La chronologie des négociations est cependant différente dans les deux cas : dans l'un, un accord est conclu ; dans l'autre, il est en cours de négociation. Tant le Canada que les États-Unis sont cependant deux grands pays partenaires et amis. S'agissant d'un enjeu de principe, la France veut que toutes les options restent ouvertes. La Commission a ouvert sur ce sujet une consultation publique, qui lui a permis de récolter, malgré la technicité du débat, pas moins de 150 000 réponses, dont 10 000 provenaient de France.

Le Gouvernement a attendu la publication de ses résultats, en janvier, avant d'entamer immédiatement sur ces entrefaites une phase de proposition et d'action. Je me suis ainsi rendu dès le lendemain en Allemagne, pour y rencontrer M. Sigmar Gabriel, ministre de l'Économie et mon homologue Matthias Machnig, en charge du commerce extérieur. Les mécanismes d'arbitrage qui sont envisagés ne sont acceptables ni pour l'opinion publique, ni pour les parlementaires, que ce soit à l'Assemblée nationale ou au Sénat. De deux choses l'une : soit l'accord ne comprend pas de tel mécanisme et la France saura très bien s'en accommoder ; soit il faudra inventer quelque chose d'entièrement neuf pour régler ces questions. Tel est le sens de la démarche franco-allemande qui vise à convaincre et faire naître un consensus en Europe, en ralliant d'autres États à nos idées. Nous avons parlé d'une seule voix avec l'Allemagne sur la souveraineté des États, leur droit à réguler, mais aussi la nécessaire participation des juridictions nationales : vous avez cité, madame la présidente, la question de l'appel. Il faut rétablir l'équilibre entre les entreprises et la puissance publique.
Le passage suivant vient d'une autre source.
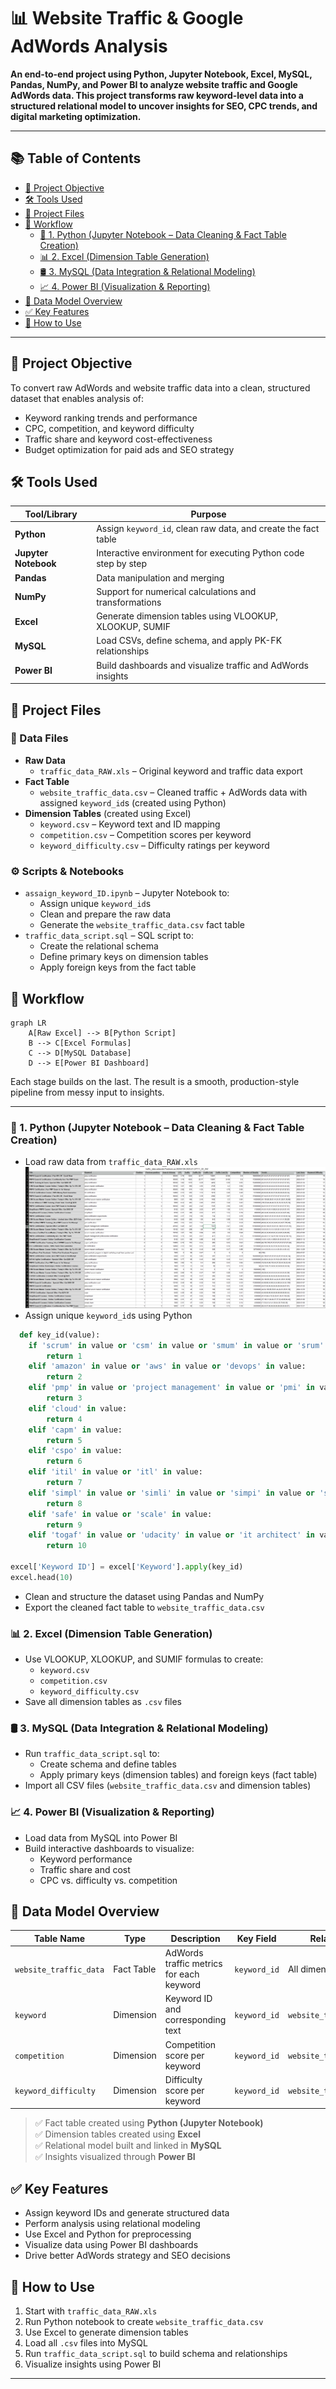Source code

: # 📊 Website Traffic & Google AdWords Analysis

**An end-to-end project using Python, Jupyter Notebook, Excel, MySQL, Pandas, NumPy, and Power BI to analyze website traffic and Google AdWords data. This project transforms raw keyword-level data into a structured relational model to uncover insights for SEO, CPC trends, and digital marketing optimization.**

---

## 📚 Table of Contents

- [🎯 Project Objective](#-project-objective)
- [🛠️ Tools Used](#️-tools-used)
- [📁 Project Files](#-project-files)
- [🔄 Workflow](#-workflow)
  - [🐍 1. Python (Jupyter Notebook – Data Cleaning & Fact Table Creation)](#-1-python-jupyter-notebook--data-cleaning--fact-table-creation)
  - [📊 2. Excel (Dimension Table Generation)](#-2-excel-dimension-table-generation)
  - [🛢️ 3. MySQL (Data Integration & Relational Modeling)](#-3-mysql-data-integration--relational-modeling)
  - [📈 4. Power BI (Visualization & Reporting)](#-4-power-bi-visualization--reporting)
- [🧩 Data Model Overview](#-data-model-overview)
- [✅ Key Features](#-key-features)
- [🚀 How to Use](#-how-to-use)

---

## 🎯 Project Objective

To convert raw AdWords and website traffic data into a clean, structured dataset that enables analysis of:
- Keyword ranking trends and performance
- CPC, competition, and keyword difficulty
- Traffic share and keyword cost-effectiveness
- Budget optimization for paid ads and SEO strategy

## 🛠️ Tools Used

| Tool/Library        | Purpose                                                                 |
|---------------------|-------------------------------------------------------------------------|
| **Python**           | Assign `keyword_id`, clean raw data, and create the fact table         |
| **Jupyter Notebook** | Interactive environment for executing Python code step by step         |
| **Pandas**           | Data manipulation and merging                                          |
| **NumPy**            | Support for numerical calculations and transformations                 |
| **Excel**            | Generate dimension tables using VLOOKUP, XLOOKUP, SUMIF                |
| **MySQL**            | Load CSVs, define schema, and apply PK-FK relationships                |
| **Power BI**         | Build dashboards and visualize traffic and AdWords insights            |

## 📁 Project Files

### 📄 Data Files
- **Raw Data**
  - `traffic_data_RAW.xls` – Original keyword and traffic data export  
- **Fact Table**
  - `website_traffic_data.csv` – Cleaned traffic + AdWords data with assigned `keyword_id`s (created using Python)  
- **Dimension Tables** (created using Excel)
  - `keyword.csv` – Keyword text and ID mapping  
  - `competition.csv` – Competition scores per keyword  
  - `keyword_difficulty.csv` – Difficulty ratings per keyword  

### ⚙️ Scripts & Notebooks
- `assaign_keyword_ID.ipynb` – Jupyter Notebook to:
  - Assign unique `keyword_id`s  
  - Clean and prepare the raw data  
  - Generate the `website_traffic_data.csv` fact table  
- `traffic_data_script.sql` – SQL script to:
  - Create the relational schema  
  - Define primary keys on dimension tables  
  - Apply foreign keys from the fact table

## 🔄 Workflow

```mermaid
graph LR
    A[Raw Excel] --> B[Python Script]
    B --> C[Excel Formulas]
    C --> D[MySQL Database]
    D --> E[Power BI Dashboard]
```

Each stage builds on the last. The result is a smooth, production-style pipeline from messy input to insights.

---

### 🐍 1. Python (Jupyter Notebook – Data Cleaning & Fact Table Creation)
- Load raw data from `traffic_data_RAW.xls`
![images/excel_raw_data.png](https://github.com/hemant1491/website_traffic_ADword_analysis/blob/82e96b44ce0b7bc3c07e7f48e1eadac3369f6695/images/excel_raw_data.png)
- Assign unique `keyword_id`s using Python
```python
  def key_id(value):
    if 'scrum' in value or 'csm' in value or 'smum' in value or 'srum' in value:
        return 1
    elif 'amazon' in value or 'aws' in value or 'devops' in value:
        return 2
    elif 'pmp' in value or 'project management' in value or 'pmi' in value or 'proyectos' in value or 'it project' in value:
        return 3
    elif 'cloud' in value:
        return 4
    elif 'capm' in value:
        return 5
    elif 'cspo' in value:
        return 6
    elif 'itil' in value or 'itl' in value:
        return 7
    elif 'simpl' in value or 'simli' in value or 'simpi' in value or 'smpli' in value or 'simi' in value or 'sipli' in value:
        return 8
    elif 'safe' in value or 'scale' in value:
        return 9
    elif 'togaf' in value or 'udacity' in value or 'it architect' in value:
        return 10
    
excel['Keyword ID'] = excel['Keyword'].apply(key_id)
excel.head(10)
  ```
- Clean and structure the dataset using Pandas and NumPy
- Export the cleaned fact table to `website_traffic_data.csv`

### 📊 2. Excel (Dimension Table Generation)
- Use VLOOKUP, XLOOKUP, and SUMIF formulas to create:
  - `keyword.csv`  
  - `competition.csv`  
  - `keyword_difficulty.csv`
- Save all dimension tables as `.csv` files

### 🛢️ 3. MySQL (Data Integration & Relational Modeling)
- Run `traffic_data_script.sql` to:
  - Create schema and define tables
  - Apply primary keys (dimension tables) and foreign keys (fact table)
- Import all CSV files (`website_traffic_data.csv` and dimension tables)

### 📈 4. Power BI (Visualization & Reporting)
- Load data from MySQL into Power BI
- Build interactive dashboards to visualize:
  - Keyword performance
  - Traffic share and cost
  - CPC vs. difficulty vs. competition

## 🧩 Data Model Overview

| Table Name              | Type         | Description                                | Key Field     | Related To             |
|-------------------------|--------------|--------------------------------------------|---------------|-------------------------|
| `website_traffic_data`  | Fact Table   | AdWords traffic metrics for each keyword    | `keyword_id`  | All dimension tables    |
| `keyword`               | Dimension    | Keyword ID and corresponding text           | `keyword_id`  | `website_traffic_data` |
| `competition`           | Dimension    | Competition score per keyword               | `keyword_id`  | `website_traffic_data` |
| `keyword_difficulty`    | Dimension    | Difficulty score per keyword                | `keyword_id`  | `website_traffic_data` |

> ✅ Fact table created using **Python (Jupyter Notebook)**  
> ✅ Dimension tables created using **Excel**  
> ✅ Relational model built and linked in **MySQL**  
> ✅ Insights visualized through **Power BI**

## ✅ Key Features
- Assign keyword IDs and generate structured data  
- Perform analysis using relational modeling  
- Use Excel and Python for preprocessing  
- Visualize data using Power BI dashboards  
- Drive better AdWords strategy and SEO decisions

## 🚀 How to Use
1. Start with `traffic_data_RAW.xls`  
2. Run Python notebook to create `website_traffic_data.csv`  
3. Use Excel to generate dimension tables  
4. Load all `.csv` files into MySQL  
5. Run `traffic_data_script.sql` to build schema and relationships  
6. Visualize insights using Power BI  

---
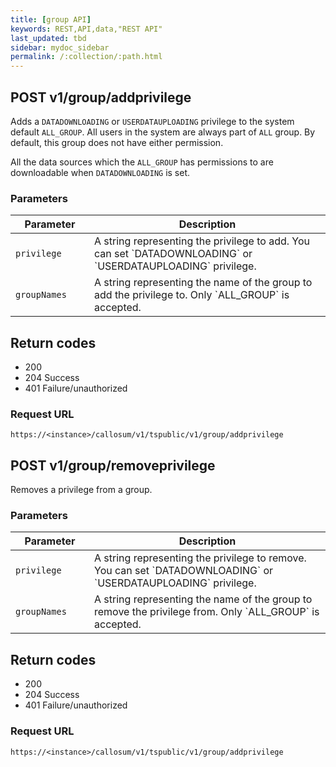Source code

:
 ```yaml
---
title: [group API]
keywords: REST,API,data,"REST API"
last_updated: tbd
sidebar: mydoc_sidebar
permalink: /:collection/:path.html
---
```


## POST v1/group/addprivilege

Adds a `DATADOWNLOADING` or `USERDATAUPLOADING` privilege to the system default
`ALL_GROUP`. All users in the system are always part of `ALL` group. By default,
this group does not have either permission.

All the data sources which the `ALL_GROUP` has permissions to are downloadable
when `DATADOWNLOADING` is set.


### Parameters

<table>
   <colgroup>
      <col style="width:25%" />
      <col style="width:75%" />
   </colgroup>
   <thead>
      <tr>
         <th>Parameter</th>
         <th>Description</th>
      </tr>
   </thead>
   <tbody>
      <tr>
         <td><code>privilege</code></td>
         <td>A string representing the privilege to add. You can set `DATADOWNLOADING` or `USERDATAUPLOADING` privilege.</td>
      </tr>
      <tr>
         <td><code>groupNames</code></td>
         <td>A string representing the name of the group to add the privilege to. Only `ALL_GROUP` is accepted.</td>
      </tr>
   </tbody>
</table>

## Return codes

* 200
* 204 Success
* 401 Failure/unauthorized

### Request URL

```
https://<instance>/callosum/v1/tspublic/v1/group/addprivilege
```


## POST v1/group/removeprivilege

Removes a privilege from a group.


### Parameters

<table>
   <colgroup>
      <col style="width:25%" />
      <col style="width:75%" />
   </colgroup>
   <thead>
      <tr>
         <th>Parameter</th>
         <th>Description</th>
      </tr>
   </thead>
   <tbody>
   <tr>
      <td><code>privilege</code></td>
      <td>A string representing the privilege to remove. You can set `DATADOWNLOADING` or `USERDATAUPLOADING` privilege.</td>
   </tr>
   <tr>
      <td><code>groupNames</code></td>
      <td>A string representing the name of the group to remove the privilege from. Only `ALL_GROUP` is accepted.</td>
   </tr>
   </tbody>
</table>

## Return codes

* 200
* 204 Success
* 401 Failure/unauthorized

### Request URL

```
https://<instance>/callosum/v1/tspublic/v1/group/addprivilege
```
Monsieur Destot, vous vous étiez fait l'écho de ces préoccupations dans un récent rapport. Cette page reste à écrire, ce mécanisme à inventer. Des démarches et un travail sont en cours. Mais rien ne servirait de donner pour acquis ce qui ne l'est pas encore. En tout état de cause, la situation actuelle n'est pas satisfaisante.

Quant au huitième cycle des négociations, tenu en février entre négociateurs américains et européens, je suis au regret de vous annoncer de nouveau que, cette fois encore, aucune avancée importante ne fut enregistrée. Les États-Unis n'ont même pas encore adopté l'acte d'habilitation (Trade Promotion Authority, TPA) qui investit de manière officielle et solennelle leurs négociateurs pour agir en leur nom. À ce stade, les discussions se déroulent à un niveau très technique ; des débats de fond restent à trancher. Ainsi, la question de l'ouverture des marchés publics se pose, comme avec le Canada. Pour l'heure, seulement 47 % sont ouverts aux entreprises européennes aux États-Unis, tandis que 96 % des marchés publics sont ouverts aux entreprises américaines en Europe. La réciprocité n'est pas respectée.

La diplomatie des terroirs constitue également un des axes de la négociation. Les lignes rouges de la négociation sont fixées dans le mandat confié à la Commission : respect des services publics, des préférences alimentaires et de l'exception et de la diversité culturelles. Le contexte politique américain pèse cependant sur le déroulement des négociations. Je ne saurais donc prédire leur date d'achèvement alors qu'elles ont à peine commencé sur le fond. À ce stade, les échanges se sont révélés encore peu concluants.

Voici nos axes de travail, nos priorités et les premiers éléments de réponse que je pouvais vous apporter.